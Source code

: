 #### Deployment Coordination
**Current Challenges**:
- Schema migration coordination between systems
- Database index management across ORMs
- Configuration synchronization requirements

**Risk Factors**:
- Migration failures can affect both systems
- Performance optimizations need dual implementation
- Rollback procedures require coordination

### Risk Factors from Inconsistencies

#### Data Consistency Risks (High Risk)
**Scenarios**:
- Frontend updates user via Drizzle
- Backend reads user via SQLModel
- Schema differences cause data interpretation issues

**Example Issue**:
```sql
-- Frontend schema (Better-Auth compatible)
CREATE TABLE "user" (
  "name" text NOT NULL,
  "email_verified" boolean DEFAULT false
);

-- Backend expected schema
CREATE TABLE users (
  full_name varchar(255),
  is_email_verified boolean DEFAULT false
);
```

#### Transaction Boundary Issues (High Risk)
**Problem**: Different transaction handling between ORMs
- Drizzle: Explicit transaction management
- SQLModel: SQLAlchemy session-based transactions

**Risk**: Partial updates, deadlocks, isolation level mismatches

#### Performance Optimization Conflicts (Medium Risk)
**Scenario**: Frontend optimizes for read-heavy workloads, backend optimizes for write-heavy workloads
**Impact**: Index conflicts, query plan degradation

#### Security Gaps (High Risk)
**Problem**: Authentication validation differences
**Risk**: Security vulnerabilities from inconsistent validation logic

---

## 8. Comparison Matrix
* * * * * * * * *
Work out how many lines in the data contain "TABLE" and state that number with nothing added.

2